Work required >> Show every line of the data below that includes the word "details".

(Collected data)
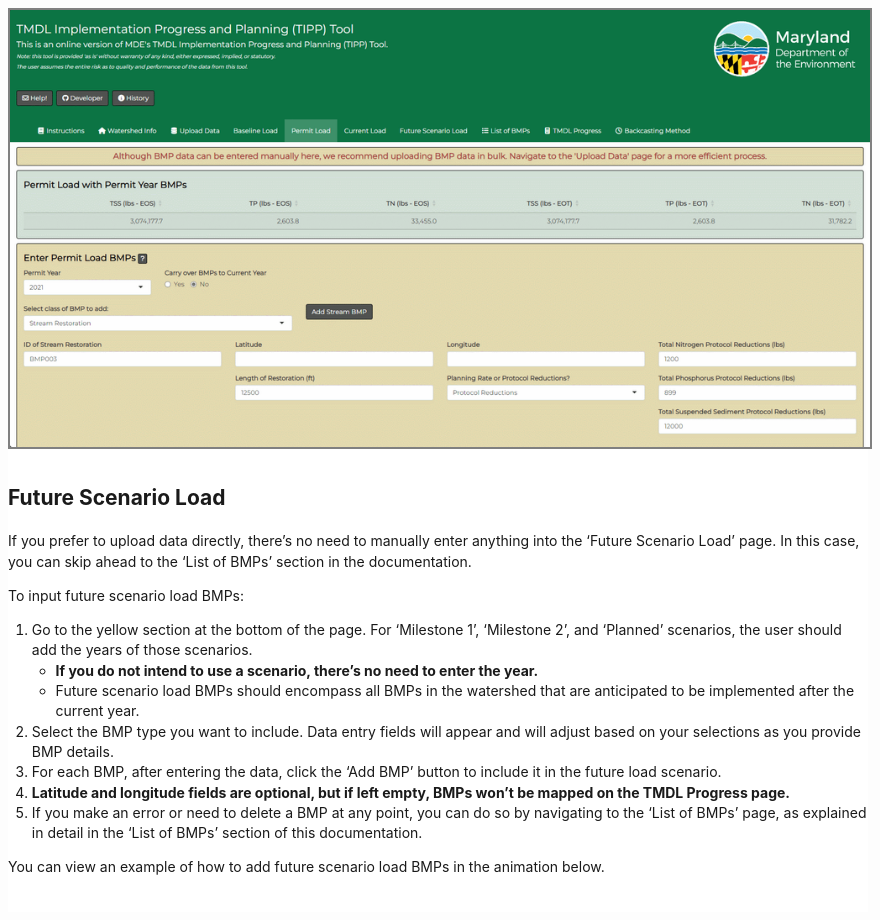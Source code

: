 <img src="current_bmp_enter2.gif" alt="Current BMP Data Entry" style="border: 2px solid  gray;"/>    

<br> 


## Future Scenario Load

If you prefer to upload data directly, there’s no need to manually enter anything into the ‘Future Scenario Load’ page. In this case, you can skip ahead to the ‘List of BMPs’ section in the documentation.

To input future scenario load BMPs:

1. Go to the yellow section at the bottom of the page. For ‘Milestone 1’, ‘Milestone 2’, and ‘Planned’ scenarios, the user should add the years of those scenarios. 
    * **If you do not intend to use a scenario, there’s no need to enter the year.** 
    * Future scenario load BMPs should encompass all BMPs in the watershed that are anticipated to be implemented after the current year.
2. Select the BMP type you want to include. Data entry fields will appear and will adjust based on your selections as you provide BMP details. 
3. For each BMP, after entering the data, click the ‘Add BMP’ button to include it in the future load scenario. 
4. **Latitude and longitude fields are optional, but if left empty, BMPs won’t be mapped on the TMDL Progress page.** 
5. If you make an error or need to delete a BMP at any point, you can do so by navigating to the ‘List of BMPs’ page, as explained in detail in the ‘List of BMPs’ section of this documentation. 

You can view an example of how to add future scenario load BMPs in the animation below.


<br>
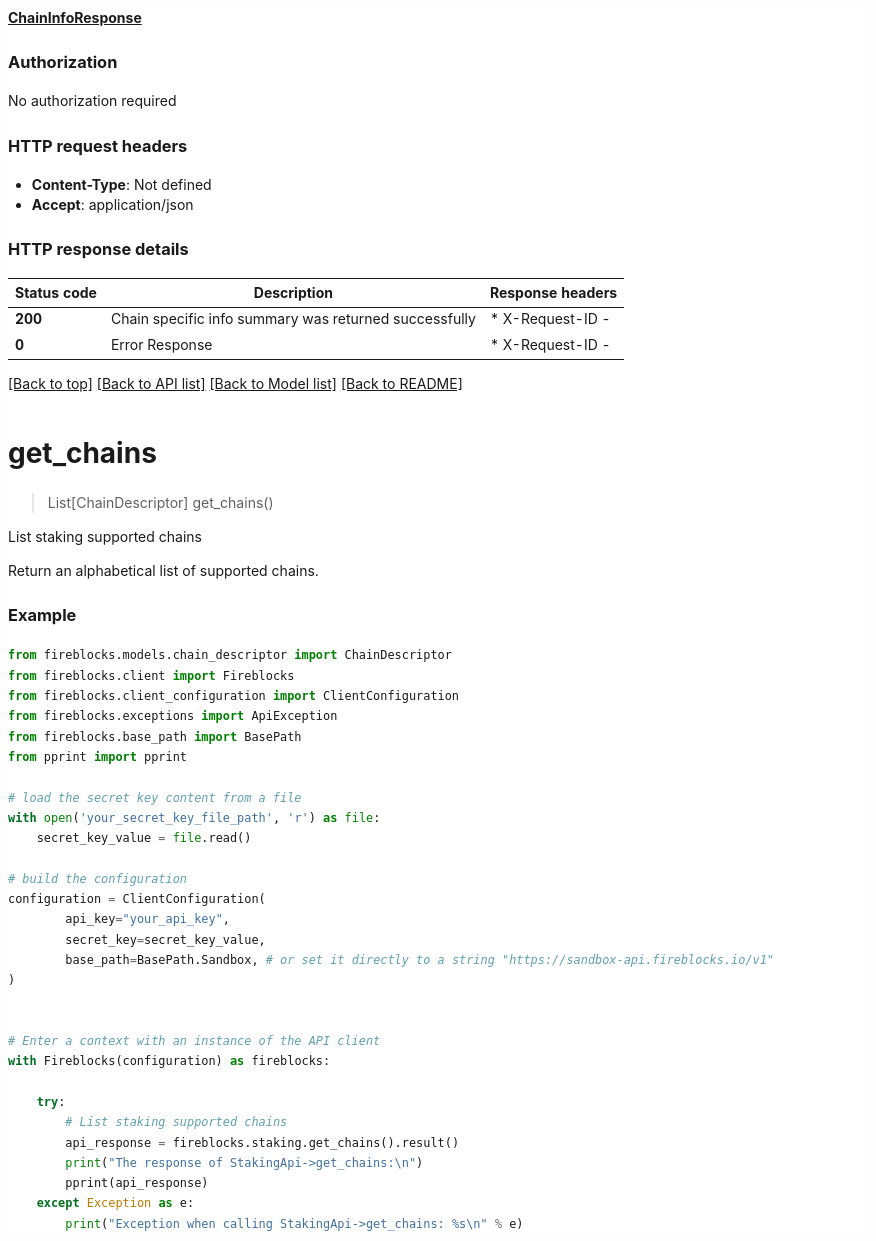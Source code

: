 [**ChainInfoResponse**](ChainInfoResponse.md)

### Authorization

No authorization required

### HTTP request headers

 - **Content-Type**: Not defined
 - **Accept**: application/json

### HTTP response details

| Status code | Description | Response headers |
|-------------|-------------|------------------|
**200** | Chain specific info summary was returned successfully |  * X-Request-ID -  <br>  |
**0** | Error Response |  * X-Request-ID -  <br>  |

[[Back to top]](#) [[Back to API list]](../README.md#documentation-for-api-endpoints) [[Back to Model list]](../README.md#documentation-for-models) [[Back to README]](../README.md)

# **get_chains**
> List[ChainDescriptor] get_chains()

List staking supported chains

Return an alphabetical list of supported chains.

### Example


```python
from fireblocks.models.chain_descriptor import ChainDescriptor
from fireblocks.client import Fireblocks
from fireblocks.client_configuration import ClientConfiguration
from fireblocks.exceptions import ApiException
from fireblocks.base_path import BasePath
from pprint import pprint

# load the secret key content from a file
with open('your_secret_key_file_path', 'r') as file:
    secret_key_value = file.read()

# build the configuration
configuration = ClientConfiguration(
        api_key="your_api_key",
        secret_key=secret_key_value,
        base_path=BasePath.Sandbox, # or set it directly to a string "https://sandbox-api.fireblocks.io/v1"
)


# Enter a context with an instance of the API client
with Fireblocks(configuration) as fireblocks:

    try:
        # List staking supported chains
        api_response = fireblocks.staking.get_chains().result()
        print("The response of StakingApi->get_chains:\n")
        pprint(api_response)
    except Exception as e:
        print("Exception when calling StakingApi->get_chains: %s\n" % e)
```
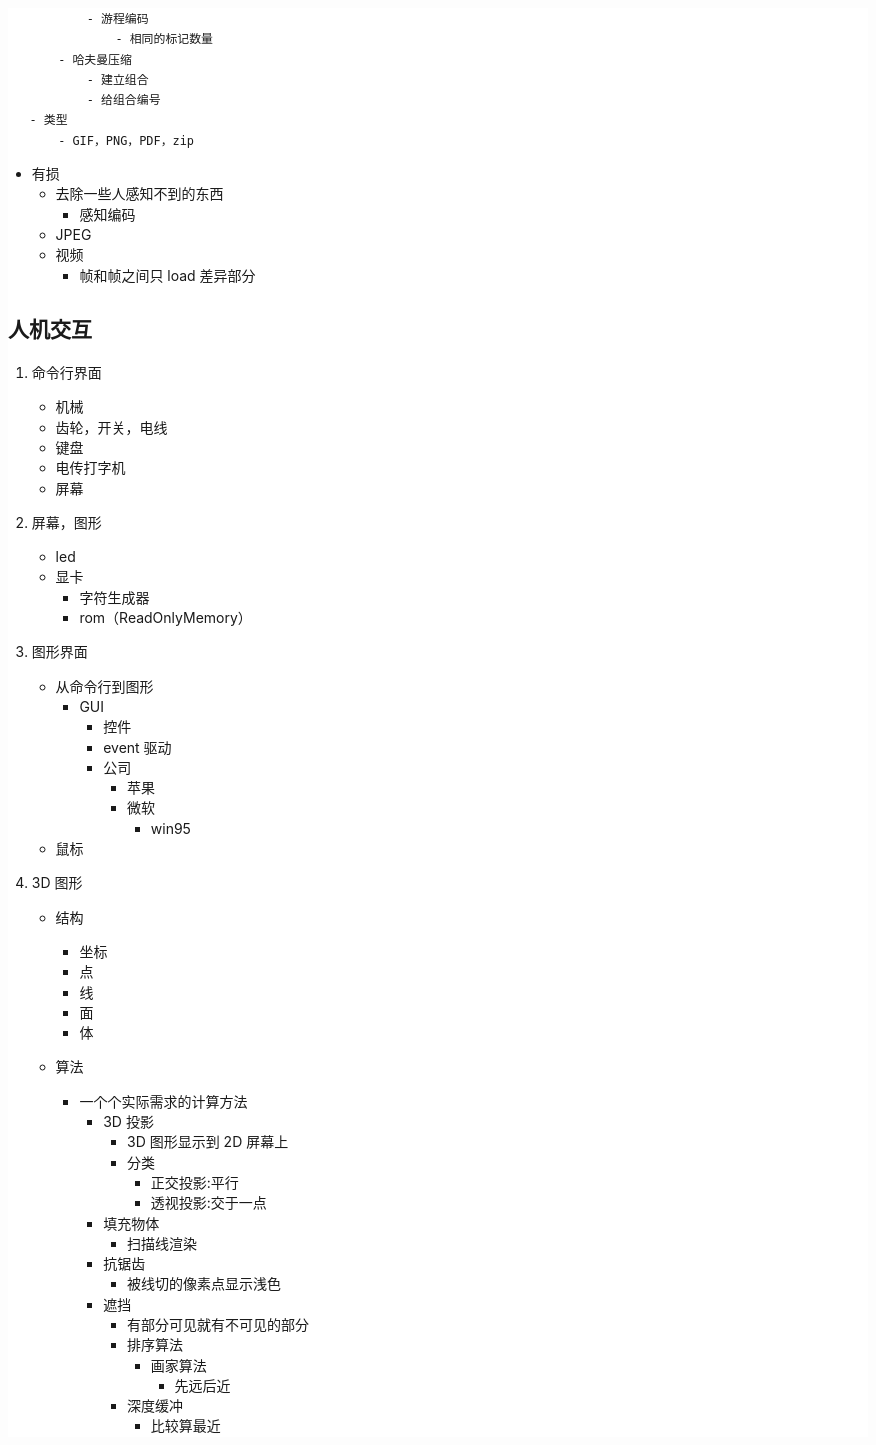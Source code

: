                - 游程编码
                   - 相同的标记数量
           - 哈夫曼压缩
               - 建立组合
               - 给组合编号
       - 类型
           - GIF，PNG，PDF，zip
   - 有损
       - 去除一些人感知不到的东西
           - 感知编码
       - JPEG
       - 视频
           - 帧和帧之间只 load 差异部分

## 人机交互

1. 命令行界面
   - 机械
   - 齿轮，开关，电线
   - 键盘
   - 电传打字机
   - 屏幕
2. 屏幕，图形
   - led
   - 显卡
       - 字符生成器
       - rom（ReadOnlyMemory）
3. 图形界面
   - 从命令行到图形
       - GUI
           - 控件
           - event 驱动
           - 公司
               - 苹果
               - 微软
                   - win95
   - 鼠标
4. 3D 图形

   - 结构
       - 坐标
       - 点
       - 线
       - 面
       - 体
   - 算法

       - 一个个实际需求的计算方法
           - 3D 投影
               - 3D 图形显示到 2D 屏幕上
               - 分类
                   - 正交投影:平行
                   - 透视投影:交于一点
           - 填充物体
               - 扫描线渲染
           - 抗锯齿
               - 被线切的像素点显示浅色
           - 遮挡
               - 有部分可见就有不可见的部分
               - 排序算法
                   - 画家算法
                       - 先远后近
               - 深度缓冲
                   - 比较算最近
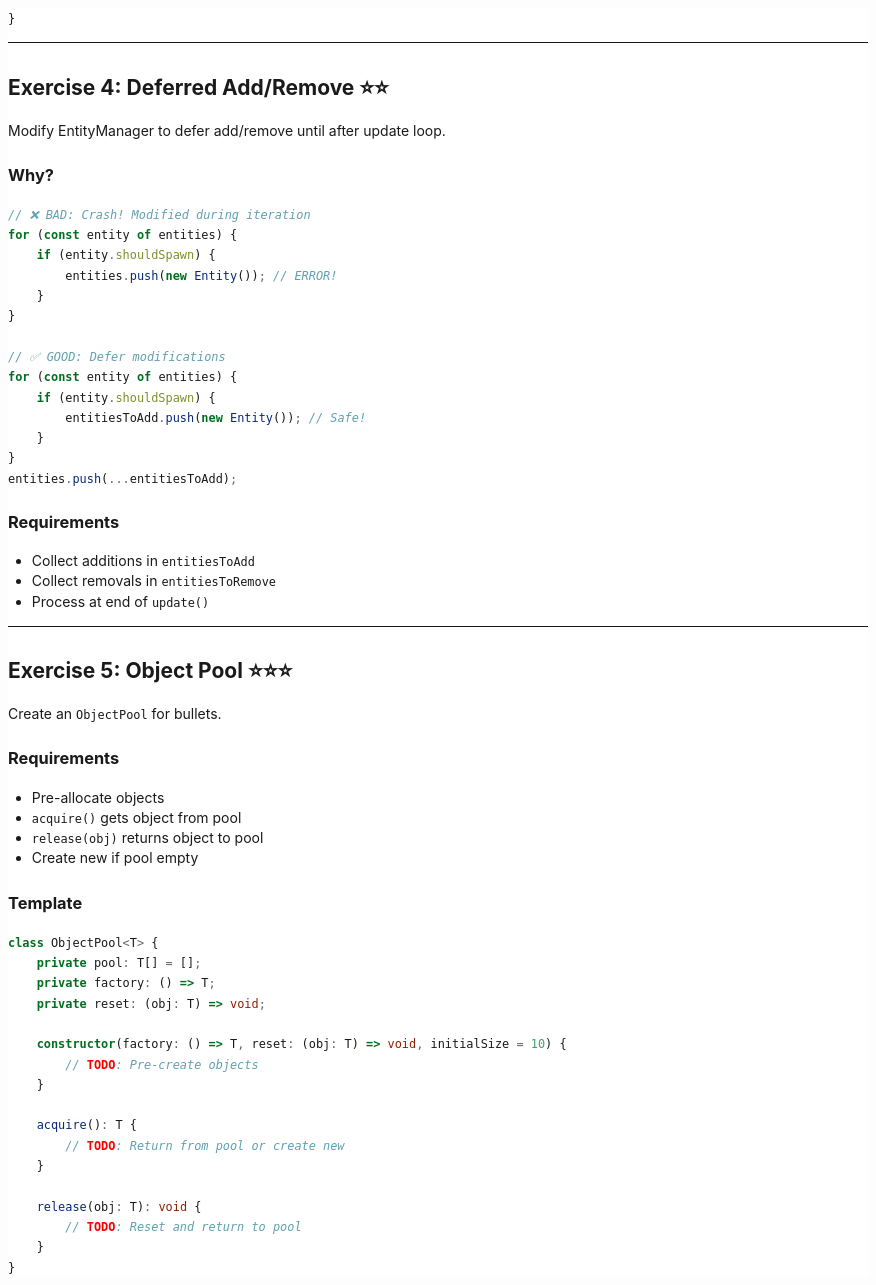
 ```typescript
}
```

---

## Exercise 4: Deferred Add/Remove ⭐⭐

Modify EntityManager to defer add/remove until after update loop.

### Why?
```typescript
// ❌ BAD: Crash! Modified during iteration
for (const entity of entities) {
    if (entity.shouldSpawn) {
        entities.push(new Entity()); // ERROR!
    }
}

// ✅ GOOD: Defer modifications
for (const entity of entities) {
    if (entity.shouldSpawn) {
        entitiesToAdd.push(new Entity()); // Safe!
    }
}
entities.push(...entitiesToAdd);
```

### Requirements
- Collect additions in `entitiesToAdd`
- Collect removals in `entitiesToRemove`
- Process at end of `update()`

---

## Exercise 5: Object Pool ⭐⭐⭐

Create an `ObjectPool` for bullets.

### Requirements
- Pre-allocate objects
- `acquire()` gets object from pool
- `release(obj)` returns object to pool
- Create new if pool empty

### Template
```typescript
class ObjectPool<T> {
    private pool: T[] = [];
    private factory: () => T;
    private reset: (obj: T) => void;
    
    constructor(factory: () => T, reset: (obj: T) => void, initialSize = 10) {
        // TODO: Pre-create objects
    }
    
    acquire(): T {
        // TODO: Return from pool or create new
    }
    
    release(obj: T): void {
        // TODO: Reset and return to pool
    }
}
```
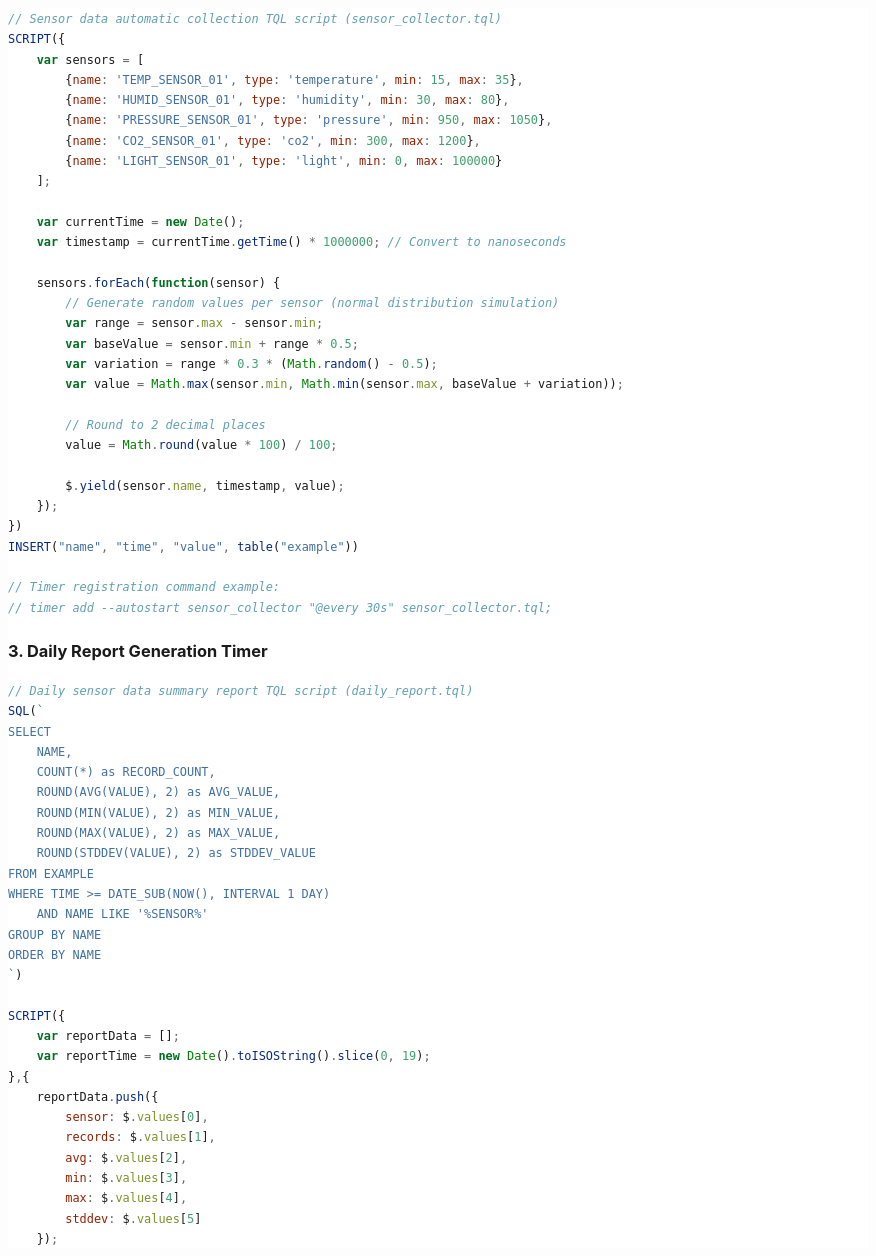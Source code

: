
 ```javascript
// Sensor data automatic collection TQL script (sensor_collector.tql)
SCRIPT({
    var sensors = [
        {name: 'TEMP_SENSOR_01', type: 'temperature', min: 15, max: 35},
        {name: 'HUMID_SENSOR_01', type: 'humidity', min: 30, max: 80},
        {name: 'PRESSURE_SENSOR_01', type: 'pressure', min: 950, max: 1050},
        {name: 'CO2_SENSOR_01', type: 'co2', min: 300, max: 1200},
        {name: 'LIGHT_SENSOR_01', type: 'light', min: 0, max: 100000}
    ];
    
    var currentTime = new Date();
    var timestamp = currentTime.getTime() * 1000000; // Convert to nanoseconds
    
    sensors.forEach(function(sensor) {
        // Generate random values per sensor (normal distribution simulation)
        var range = sensor.max - sensor.min;
        var baseValue = sensor.min + range * 0.5;
        var variation = range * 0.3 * (Math.random() - 0.5);
        var value = Math.max(sensor.min, Math.min(sensor.max, baseValue + variation));
        
        // Round to 2 decimal places
        value = Math.round(value * 100) / 100;
        
        $.yield(sensor.name, timestamp, value);
    });
})
INSERT("name", "time", "value", table("example"))

// Timer registration command example:
// timer add --autostart sensor_collector "@every 30s" sensor_collector.tql;
```

### **3. Daily Report Generation Timer**

```javascript
// Daily sensor data summary report TQL script (daily_report.tql)
SQL(`
SELECT 
    NAME,
    COUNT(*) as RECORD_COUNT,
    ROUND(AVG(VALUE), 2) as AVG_VALUE,
    ROUND(MIN(VALUE), 2) as MIN_VALUE,
    ROUND(MAX(VALUE), 2) as MAX_VALUE,
    ROUND(STDDEV(VALUE), 2) as STDDEV_VALUE
FROM EXAMPLE
WHERE TIME >= DATE_SUB(NOW(), INTERVAL 1 DAY)
    AND NAME LIKE '%SENSOR%'
GROUP BY NAME
ORDER BY NAME
`)

SCRIPT({
    var reportData = [];
    var reportTime = new Date().toISOString().slice(0, 19);
},{
    reportData.push({
        sensor: $.values[0],
        records: $.values[1], 
        avg: $.values[2],
        min: $.values[3],
        max: $.values[4],
        stddev: $.values[5]
    });
```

Exercise output >>
2. Select the BMP type you want to include. Data entry fields will appear and will adjust based on your selections as you provide BMP details. 
### HTTP response details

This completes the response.